- WHAT THIS TASK INVOLVES: Identify the lines in the data below that contain "href" and give only how many there are.

====== RECORDS SHOWN

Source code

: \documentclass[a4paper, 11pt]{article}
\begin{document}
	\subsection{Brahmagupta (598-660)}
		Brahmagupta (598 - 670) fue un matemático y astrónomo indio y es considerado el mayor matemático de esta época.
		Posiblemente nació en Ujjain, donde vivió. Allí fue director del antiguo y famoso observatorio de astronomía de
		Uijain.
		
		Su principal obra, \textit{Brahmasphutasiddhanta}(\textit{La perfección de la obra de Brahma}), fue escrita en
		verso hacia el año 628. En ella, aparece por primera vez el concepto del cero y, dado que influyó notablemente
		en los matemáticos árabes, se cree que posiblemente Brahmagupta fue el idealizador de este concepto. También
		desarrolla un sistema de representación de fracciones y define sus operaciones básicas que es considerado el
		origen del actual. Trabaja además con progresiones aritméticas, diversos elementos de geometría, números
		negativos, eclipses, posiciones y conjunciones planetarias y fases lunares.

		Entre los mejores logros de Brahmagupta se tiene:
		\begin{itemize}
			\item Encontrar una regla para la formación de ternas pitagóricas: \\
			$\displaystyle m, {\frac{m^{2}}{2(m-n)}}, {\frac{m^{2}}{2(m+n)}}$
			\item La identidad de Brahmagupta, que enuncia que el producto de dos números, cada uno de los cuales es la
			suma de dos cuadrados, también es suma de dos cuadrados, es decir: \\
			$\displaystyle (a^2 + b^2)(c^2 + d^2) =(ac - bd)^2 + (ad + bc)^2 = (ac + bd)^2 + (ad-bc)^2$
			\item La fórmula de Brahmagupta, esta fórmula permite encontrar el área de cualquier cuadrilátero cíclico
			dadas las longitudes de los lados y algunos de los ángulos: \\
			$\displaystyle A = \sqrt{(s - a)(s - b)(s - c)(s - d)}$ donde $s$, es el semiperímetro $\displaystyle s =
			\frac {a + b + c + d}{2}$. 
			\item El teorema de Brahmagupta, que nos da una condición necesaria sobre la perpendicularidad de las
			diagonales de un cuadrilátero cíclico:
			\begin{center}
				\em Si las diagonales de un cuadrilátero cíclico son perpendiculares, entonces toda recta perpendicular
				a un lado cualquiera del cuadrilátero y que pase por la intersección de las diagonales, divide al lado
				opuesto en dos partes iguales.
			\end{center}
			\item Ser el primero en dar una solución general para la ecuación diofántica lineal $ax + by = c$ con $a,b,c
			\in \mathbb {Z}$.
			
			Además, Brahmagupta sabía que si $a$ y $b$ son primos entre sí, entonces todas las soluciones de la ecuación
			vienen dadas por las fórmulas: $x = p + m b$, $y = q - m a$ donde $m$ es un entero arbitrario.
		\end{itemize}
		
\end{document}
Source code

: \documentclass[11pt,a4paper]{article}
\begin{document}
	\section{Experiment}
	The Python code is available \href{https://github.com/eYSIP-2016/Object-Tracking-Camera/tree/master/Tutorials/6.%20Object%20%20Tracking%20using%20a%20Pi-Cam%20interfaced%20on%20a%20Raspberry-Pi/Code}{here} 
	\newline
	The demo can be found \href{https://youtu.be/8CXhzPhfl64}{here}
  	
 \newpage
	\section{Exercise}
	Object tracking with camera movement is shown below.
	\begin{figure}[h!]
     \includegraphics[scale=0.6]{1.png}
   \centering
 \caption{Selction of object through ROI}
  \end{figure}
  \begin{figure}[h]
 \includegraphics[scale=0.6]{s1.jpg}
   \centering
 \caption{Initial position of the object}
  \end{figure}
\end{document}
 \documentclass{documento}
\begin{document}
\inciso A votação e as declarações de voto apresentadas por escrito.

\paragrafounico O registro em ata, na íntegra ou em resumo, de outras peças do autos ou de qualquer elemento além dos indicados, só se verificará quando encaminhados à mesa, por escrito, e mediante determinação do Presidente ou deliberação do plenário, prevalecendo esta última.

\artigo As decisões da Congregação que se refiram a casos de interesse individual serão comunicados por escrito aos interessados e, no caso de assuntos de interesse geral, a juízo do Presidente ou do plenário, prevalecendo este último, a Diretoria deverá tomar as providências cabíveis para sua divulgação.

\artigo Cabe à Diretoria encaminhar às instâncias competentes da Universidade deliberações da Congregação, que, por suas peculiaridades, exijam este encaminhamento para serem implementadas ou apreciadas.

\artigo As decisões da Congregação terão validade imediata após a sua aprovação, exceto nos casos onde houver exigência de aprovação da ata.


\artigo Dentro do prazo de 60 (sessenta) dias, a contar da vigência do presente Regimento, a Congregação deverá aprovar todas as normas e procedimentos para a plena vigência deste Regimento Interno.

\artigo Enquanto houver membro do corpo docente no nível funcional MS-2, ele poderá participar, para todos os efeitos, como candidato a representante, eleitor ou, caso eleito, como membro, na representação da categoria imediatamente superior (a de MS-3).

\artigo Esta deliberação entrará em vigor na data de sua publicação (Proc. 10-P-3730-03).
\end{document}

============

- SOLUTION TO THIS TASK: 2